The huge window for specifying the text formatting and export options is a bit challenging, especially since your choice of export format enables and disables options without explanation. Read the manual, it will all become clear and easy to deal with. Although it’s not possible to save custom options as reusable selections, so if you want to switch between different text formats, you must reset the options manually every time. You can however create scan style template with can be saved and reused.
The Software - Its Features
Readiris Pro 11 from I.R.I.S. takes over from the basic and limited optical character recognition programs (OCR) that are bundled with most desktop scanners. After recognizing your documents, which take just a few seconds, you than have an editable copy of it. According to the publisher, Readiris 11 was specifically designed for version 10.4 of the Mac OS operating system (“Tiger”.) Its brushed-metal “look and feel” is used across the board (although the user can disable it if he prefers the white “Aqua” look). I’ve recounted some if its features below.
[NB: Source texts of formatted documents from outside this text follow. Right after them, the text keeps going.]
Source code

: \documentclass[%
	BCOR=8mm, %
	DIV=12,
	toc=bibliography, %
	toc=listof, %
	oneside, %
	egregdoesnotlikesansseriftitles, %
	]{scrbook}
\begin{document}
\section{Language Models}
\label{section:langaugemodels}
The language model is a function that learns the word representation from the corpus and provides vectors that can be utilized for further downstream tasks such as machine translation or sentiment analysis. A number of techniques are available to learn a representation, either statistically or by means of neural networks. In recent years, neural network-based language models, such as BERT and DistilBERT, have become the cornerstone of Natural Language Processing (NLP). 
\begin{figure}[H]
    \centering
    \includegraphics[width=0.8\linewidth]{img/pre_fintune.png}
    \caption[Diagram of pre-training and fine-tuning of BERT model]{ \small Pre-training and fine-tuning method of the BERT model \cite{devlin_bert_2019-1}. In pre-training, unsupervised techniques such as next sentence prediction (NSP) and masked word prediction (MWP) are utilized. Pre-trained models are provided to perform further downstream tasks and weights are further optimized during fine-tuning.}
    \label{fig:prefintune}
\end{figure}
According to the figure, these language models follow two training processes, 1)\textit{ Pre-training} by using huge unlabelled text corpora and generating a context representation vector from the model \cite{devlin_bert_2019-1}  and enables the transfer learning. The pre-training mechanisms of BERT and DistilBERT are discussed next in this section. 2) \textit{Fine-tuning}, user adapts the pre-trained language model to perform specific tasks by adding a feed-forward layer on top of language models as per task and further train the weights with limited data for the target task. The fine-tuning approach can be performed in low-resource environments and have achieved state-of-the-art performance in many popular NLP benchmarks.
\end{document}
For additional information on this feature-rich product, check out the vendors website.
Fully Configurable User Interface Redesigned in Mac OS X Style — Easily enable actions using one button to acquire a document and another to launch recognition upon completion of settings; - New Readiris setting bar now offers automatic functions to improve OCR, indicate document language, enable or disable interactive learning, and definition of output format;
Excellent
and clearly written Manual (both paper and PDF)— These focused exceptionally well on the more traditional
aspects of using the software but was too succinct about getting me to
understand it’s enhanced features in a single read, to grasp without practice.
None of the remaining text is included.